> _Required action_: Find the word "when" in the data. Return every line where it appears.

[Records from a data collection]
___

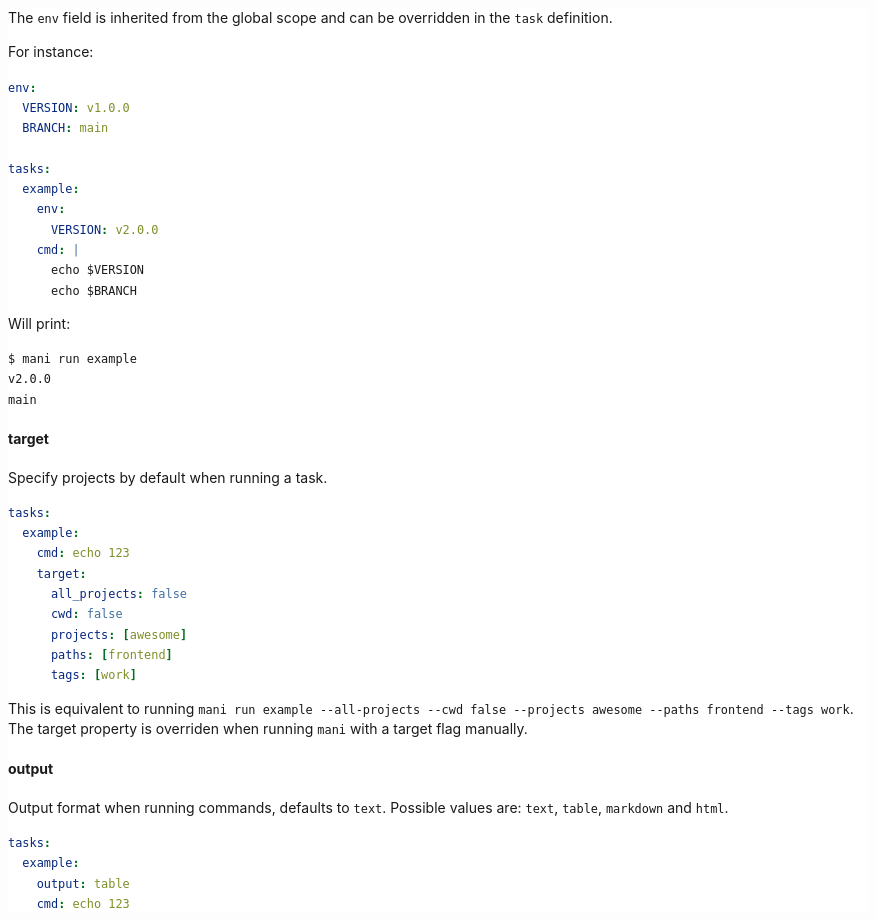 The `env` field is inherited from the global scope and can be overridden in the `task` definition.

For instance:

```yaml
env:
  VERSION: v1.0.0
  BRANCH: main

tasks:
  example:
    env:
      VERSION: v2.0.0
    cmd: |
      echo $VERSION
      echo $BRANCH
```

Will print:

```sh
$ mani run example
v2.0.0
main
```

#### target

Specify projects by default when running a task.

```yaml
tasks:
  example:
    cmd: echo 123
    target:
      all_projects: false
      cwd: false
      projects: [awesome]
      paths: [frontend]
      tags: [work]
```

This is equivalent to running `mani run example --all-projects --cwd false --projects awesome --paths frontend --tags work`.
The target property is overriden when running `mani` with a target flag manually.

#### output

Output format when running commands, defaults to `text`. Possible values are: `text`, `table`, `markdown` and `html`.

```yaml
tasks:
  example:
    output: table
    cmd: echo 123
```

___

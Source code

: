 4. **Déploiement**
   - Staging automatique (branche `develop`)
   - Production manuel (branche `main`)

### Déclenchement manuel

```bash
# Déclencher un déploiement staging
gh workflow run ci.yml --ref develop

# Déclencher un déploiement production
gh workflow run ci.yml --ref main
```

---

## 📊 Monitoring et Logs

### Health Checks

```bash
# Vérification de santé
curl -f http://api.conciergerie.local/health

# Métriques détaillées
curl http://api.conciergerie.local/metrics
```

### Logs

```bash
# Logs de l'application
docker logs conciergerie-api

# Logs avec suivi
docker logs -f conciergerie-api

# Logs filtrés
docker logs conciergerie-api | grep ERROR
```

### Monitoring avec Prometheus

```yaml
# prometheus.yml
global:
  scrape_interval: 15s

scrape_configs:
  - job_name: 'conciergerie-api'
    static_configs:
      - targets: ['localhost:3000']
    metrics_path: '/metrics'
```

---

___

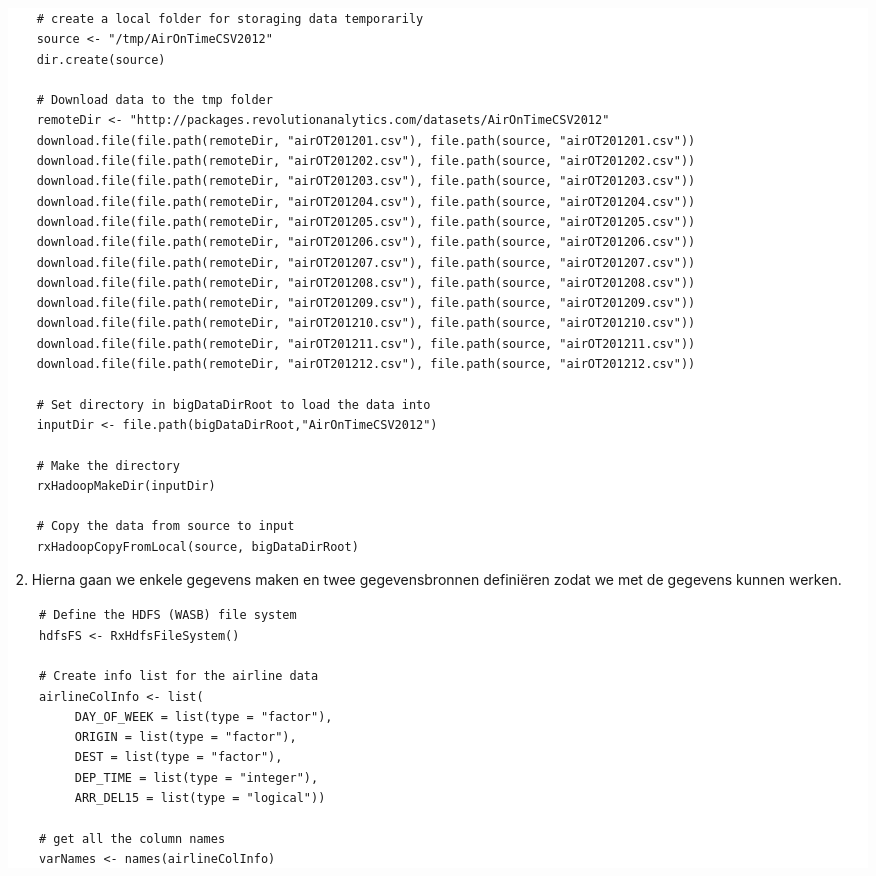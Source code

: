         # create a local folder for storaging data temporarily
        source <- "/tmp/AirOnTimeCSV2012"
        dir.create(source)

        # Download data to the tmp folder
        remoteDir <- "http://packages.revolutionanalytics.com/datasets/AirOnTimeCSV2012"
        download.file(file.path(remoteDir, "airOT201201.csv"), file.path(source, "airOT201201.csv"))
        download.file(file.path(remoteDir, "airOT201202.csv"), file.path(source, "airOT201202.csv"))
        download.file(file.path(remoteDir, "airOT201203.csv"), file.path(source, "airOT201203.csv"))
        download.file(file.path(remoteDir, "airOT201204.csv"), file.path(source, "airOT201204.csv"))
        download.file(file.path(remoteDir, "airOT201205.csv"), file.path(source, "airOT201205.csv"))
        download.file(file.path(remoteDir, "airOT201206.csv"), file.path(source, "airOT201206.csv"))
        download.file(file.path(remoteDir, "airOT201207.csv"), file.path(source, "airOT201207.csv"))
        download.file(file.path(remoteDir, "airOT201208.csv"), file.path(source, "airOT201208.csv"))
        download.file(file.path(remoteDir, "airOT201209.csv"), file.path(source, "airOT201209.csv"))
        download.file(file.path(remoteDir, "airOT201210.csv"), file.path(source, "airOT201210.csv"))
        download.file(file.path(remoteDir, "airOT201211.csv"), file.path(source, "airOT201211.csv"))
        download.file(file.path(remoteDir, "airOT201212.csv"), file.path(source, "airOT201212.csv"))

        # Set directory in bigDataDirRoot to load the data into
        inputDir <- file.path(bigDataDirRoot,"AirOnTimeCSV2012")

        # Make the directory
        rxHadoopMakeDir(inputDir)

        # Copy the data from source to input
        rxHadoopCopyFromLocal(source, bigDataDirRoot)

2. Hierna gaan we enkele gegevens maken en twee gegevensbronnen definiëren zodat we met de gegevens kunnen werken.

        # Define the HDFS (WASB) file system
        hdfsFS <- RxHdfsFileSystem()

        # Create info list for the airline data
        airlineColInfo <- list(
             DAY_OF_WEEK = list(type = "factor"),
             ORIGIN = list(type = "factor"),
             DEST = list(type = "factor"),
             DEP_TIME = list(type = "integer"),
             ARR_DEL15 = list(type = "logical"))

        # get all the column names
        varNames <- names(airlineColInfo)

___

> _Answer to the problem_:
Specify projects by default when running a task.
The target property is overriden when running `mani` with a target flag manually.
Output format when running commands, defaults to `text`. Possible values are: `text`, `table`, `markdown` and `html`.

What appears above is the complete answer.